#### Work to complete:
Find the line containing "- Roberto Cantillán, Ph.D. Student" in the data below, then output that line and each one after it exactly, with nothing else.

#### Information:
((
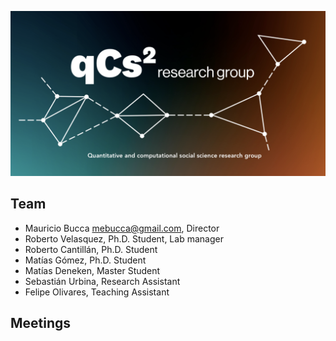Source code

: 
![logo](figures/logo.png)

## Team

- Mauricio Bucca [mebucca@gmail.com](mebucca@gmail.com), Director
- Roberto Velasquez, Ph.D. Student, Lab manager
- Roberto Cantillán, Ph.D. Student
- Matías Gómez, Ph.D. Student
- Matías Deneken, Master Student
- Sebastián Urbina, Research Assistant
- Felipe Olivares, Teaching Assistant

## Meetings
))
#### Exercise answer:
- Roberto Cantillán, Ph.D. Student
- Matías Gómez, Ph.D. Student
- Matías Deneken, Master Student
- Sebastián Urbina, Research Assistant
- Felipe Olivares, Teaching Assistant

## Meetings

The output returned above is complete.